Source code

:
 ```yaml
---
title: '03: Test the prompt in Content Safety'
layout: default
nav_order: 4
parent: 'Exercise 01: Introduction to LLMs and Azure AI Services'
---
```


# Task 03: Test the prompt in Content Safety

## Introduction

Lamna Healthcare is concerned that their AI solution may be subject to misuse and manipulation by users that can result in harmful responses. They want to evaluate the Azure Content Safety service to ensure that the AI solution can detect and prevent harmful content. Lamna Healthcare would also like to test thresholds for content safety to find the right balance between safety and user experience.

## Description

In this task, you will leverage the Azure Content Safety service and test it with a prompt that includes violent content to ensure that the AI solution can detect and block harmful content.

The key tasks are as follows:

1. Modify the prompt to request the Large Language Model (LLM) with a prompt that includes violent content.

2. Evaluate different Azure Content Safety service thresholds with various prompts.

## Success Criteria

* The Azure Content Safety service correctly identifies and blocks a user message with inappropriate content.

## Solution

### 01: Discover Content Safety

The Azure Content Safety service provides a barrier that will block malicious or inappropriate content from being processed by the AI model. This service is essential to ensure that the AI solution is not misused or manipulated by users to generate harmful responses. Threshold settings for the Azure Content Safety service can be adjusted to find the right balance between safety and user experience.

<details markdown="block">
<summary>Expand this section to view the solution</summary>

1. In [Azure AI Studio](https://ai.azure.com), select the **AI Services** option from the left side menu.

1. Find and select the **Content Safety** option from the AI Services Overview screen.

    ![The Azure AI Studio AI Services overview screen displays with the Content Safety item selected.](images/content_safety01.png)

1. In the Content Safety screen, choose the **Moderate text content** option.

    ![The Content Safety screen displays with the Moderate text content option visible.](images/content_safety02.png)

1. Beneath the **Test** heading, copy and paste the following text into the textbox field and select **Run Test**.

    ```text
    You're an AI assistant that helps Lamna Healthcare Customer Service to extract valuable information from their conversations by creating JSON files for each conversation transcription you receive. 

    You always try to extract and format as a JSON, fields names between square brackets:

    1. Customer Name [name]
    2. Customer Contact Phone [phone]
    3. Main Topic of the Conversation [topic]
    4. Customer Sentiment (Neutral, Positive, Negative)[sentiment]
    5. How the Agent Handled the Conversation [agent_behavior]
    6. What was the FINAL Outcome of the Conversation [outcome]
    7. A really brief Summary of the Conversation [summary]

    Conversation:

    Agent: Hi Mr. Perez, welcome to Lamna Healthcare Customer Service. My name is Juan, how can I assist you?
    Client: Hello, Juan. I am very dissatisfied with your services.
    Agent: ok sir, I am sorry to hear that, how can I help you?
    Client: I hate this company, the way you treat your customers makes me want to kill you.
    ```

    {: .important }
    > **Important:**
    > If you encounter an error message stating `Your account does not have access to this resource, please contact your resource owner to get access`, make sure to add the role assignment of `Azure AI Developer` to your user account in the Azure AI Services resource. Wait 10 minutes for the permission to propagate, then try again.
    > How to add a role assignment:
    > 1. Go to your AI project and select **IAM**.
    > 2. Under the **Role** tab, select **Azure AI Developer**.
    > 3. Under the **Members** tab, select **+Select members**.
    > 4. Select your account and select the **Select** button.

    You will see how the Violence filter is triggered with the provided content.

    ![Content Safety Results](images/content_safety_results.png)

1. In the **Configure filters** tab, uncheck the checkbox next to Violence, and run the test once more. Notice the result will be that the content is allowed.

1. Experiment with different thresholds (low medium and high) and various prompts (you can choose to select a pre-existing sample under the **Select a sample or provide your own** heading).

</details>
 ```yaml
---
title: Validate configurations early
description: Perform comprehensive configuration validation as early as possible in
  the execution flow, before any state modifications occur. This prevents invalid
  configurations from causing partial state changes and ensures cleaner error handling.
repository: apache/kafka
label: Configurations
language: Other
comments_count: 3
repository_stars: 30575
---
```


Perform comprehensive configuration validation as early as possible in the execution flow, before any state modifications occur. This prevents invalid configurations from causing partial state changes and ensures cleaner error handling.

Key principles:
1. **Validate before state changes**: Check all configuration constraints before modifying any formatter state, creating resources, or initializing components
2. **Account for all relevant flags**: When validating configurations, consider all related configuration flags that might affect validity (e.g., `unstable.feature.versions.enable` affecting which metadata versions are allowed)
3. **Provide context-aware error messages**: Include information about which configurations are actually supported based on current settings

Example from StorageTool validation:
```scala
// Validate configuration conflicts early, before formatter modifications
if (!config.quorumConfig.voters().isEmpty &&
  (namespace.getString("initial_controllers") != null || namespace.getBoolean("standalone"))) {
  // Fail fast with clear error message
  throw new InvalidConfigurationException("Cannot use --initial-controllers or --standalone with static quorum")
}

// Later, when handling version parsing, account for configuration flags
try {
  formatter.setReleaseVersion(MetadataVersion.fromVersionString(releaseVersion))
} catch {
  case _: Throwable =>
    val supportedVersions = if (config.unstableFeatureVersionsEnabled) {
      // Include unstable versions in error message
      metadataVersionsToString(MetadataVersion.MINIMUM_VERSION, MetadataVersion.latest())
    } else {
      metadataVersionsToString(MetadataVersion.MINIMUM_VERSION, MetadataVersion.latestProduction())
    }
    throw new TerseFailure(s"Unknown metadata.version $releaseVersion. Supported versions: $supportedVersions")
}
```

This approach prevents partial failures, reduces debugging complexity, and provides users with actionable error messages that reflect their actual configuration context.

# # # # # # #

What is expected
Each entry above is to be transcribed word for word.

Written reply
Source code

:
 ```yaml
---
title: '03: Test the prompt in Content Safety'
layout: default
nav_order: 4
parent: 'Exercise 01: Introduction to LLMs and Azure AI Services'
---
```


# Task 03: Test the prompt in Content Safety

## Introduction

Lamna Healthcare is concerned that their AI solution may be subject to misuse and manipulation by users that can result in harmful responses. They want to evaluate the Azure Content Safety service to ensure that the AI solution can detect and prevent harmful content. Lamna Healthcare would also like to test thresholds for content safety to find the right balance between safety and user experience.

## Description

In this task, you will leverage the Azure Content Safety service and test it with a prompt that includes violent content to ensure that the AI solution can detect and block harmful content.

The key tasks are as follows:

1. Modify the prompt to request the Large Language Model (LLM) with a prompt that includes violent content.

2. Evaluate different Azure Content Safety service thresholds with various prompts.

## Success Criteria

* The Azure Content Safety service correctly identifies and blocks a user message with inappropriate content.

## Solution

### 01: Discover Content Safety

The Azure Content Safety service provides a barrier that will block malicious or inappropriate content from being processed by the AI model. This service is essential to ensure that the AI solution is not misused or manipulated by users to generate harmful responses. Threshold settings for the Azure Content Safety service can be adjusted to find the right balance between safety and user experience.

<details markdown="block">
<summary>Expand this section to view the solution</summary>

1. In [Azure AI Studio](https://ai.azure.com), select the **AI Services** option from the left side menu.

1. Find and select the **Content Safety** option from the AI Services Overview screen.

    ![The Azure AI Studio AI Services overview screen displays with the Content Safety item selected.](images/content_safety01.png)

1. In the Content Safety screen, choose the **Moderate text content** option.

    ![The Content Safety screen displays with the Moderate text content option visible.](images/content_safety02.png)

1. Beneath the **Test** heading, copy and paste the following text into the textbox field and select **Run Test**.

    ```text
    You're an AI assistant that helps Lamna Healthcare Customer Service to extract valuable information from their conversations by creating JSON files for each conversation transcription you receive. 

    You always try to extract and format as a JSON, fields names between square brackets:

    1. Customer Name [name]
    2. Customer Contact Phone [phone]
    3. Main Topic of the Conversation [topic]
    4. Customer Sentiment (Neutral, Positive, Negative)[sentiment]
    5. How the Agent Handled the Conversation [agent_behavior]
    6. What was the FINAL Outcome of the Conversation [outcome]
    7. A really brief Summary of the Conversation [summary]

    Conversation:

    Agent: Hi Mr. Perez, welcome to Lamna Healthcare Customer Service. My name is Juan, how can I assist you?
    Client: Hello, Juan. I am very dissatisfied with your services.
    Agent: ok sir, I am sorry to hear that, how can I help you?
    Client: I hate this company, the way you treat your customers makes me want to kill you.
    ```

    {: .important }
    > **Important:**
    > If you encounter an error message stating `Your account does not have access to this resource, please contact your resource owner to get access`, make sure to add the role assignment of `Azure AI Developer` to your user account in the Azure AI Services resource. Wait 10 minutes for the permission to propagate, then try again.
    > How to add a role assignment:
    > 1. Go to your AI project and select **IAM**.
    > 2. Under the **Role** tab, select **Azure AI Developer**.
    > 3. Under the **Members** tab, select **+Select members**.
    > 4. Select your account and select the **Select** button.

    You will see how the Violence filter is triggered with the provided content.

    ![Content Safety Results](images/content_safety_results.png)

1. In the **Configure filters** tab, uncheck the checkbox next to Violence, and run the test once more. Notice the result will be that the content is allowed.

1. Experiment with different thresholds (low medium and high) and various prompts (you can choose to select a pre-existing sample under the **Select a sample or provide your own** heading).

</details>
 ```yaml
---
title: Validate configurations early
description: Perform comprehensive configuration validation as early as possible in
  the execution flow, before any state modifications occur. This prevents invalid
  configurations from causing partial state changes and ensures cleaner error handling.
repository: apache/kafka
label: Configurations
language: Other
comments_count: 3
repository_stars: 30575
---
```


Perform comprehensive configuration validation as early as possible in the execution flow, before any state modifications occur. This prevents invalid configurations from causing partial state changes and ensures cleaner error handling.

Key principles:
1. **Validate before state changes**: Check all configuration constraints before modifying any formatter state, creating resources, or initializing components
2. **Account for all relevant flags**: When validating configurations, consider all related configuration flags that might affect validity (e.g., `unstable.feature.versions.enable` affecting which metadata versions are allowed)
3. **Provide context-aware error messages**: Include information about which configurations are actually supported based on current settings

Example from StorageTool validation:
```scala
// Validate configuration conflicts early, before formatter modifications
if (!config.quorumConfig.voters().isEmpty &&
  (namespace.getString("initial_controllers") != null || namespace.getBoolean("standalone"))) {
  // Fail fast with clear error message
  throw new InvalidConfigurationException("Cannot use --initial-controllers or --standalone with static quorum")
}

// Later, when handling version parsing, account for configuration flags
try {
  formatter.setReleaseVersion(MetadataVersion.fromVersionString(releaseVersion))
} catch {
  case _: Throwable =>
    val supportedVersions = if (config.unstableFeatureVersionsEnabled) {
      // Include unstable versions in error message
      metadataVersionsToString(MetadataVersion.MINIMUM_VERSION, MetadataVersion.latest())
    } else {
      metadataVersionsToString(MetadataVersion.MINIMUM_VERSION, MetadataVersion.latestProduction())
    }
    throw new TerseFailure(s"Unknown metadata.version $releaseVersion. Supported versions: $supportedVersions")
}
```

This approach prevents partial failures, reduces debugging complexity, and provides users with actionable error messages that reflect their actual configuration context.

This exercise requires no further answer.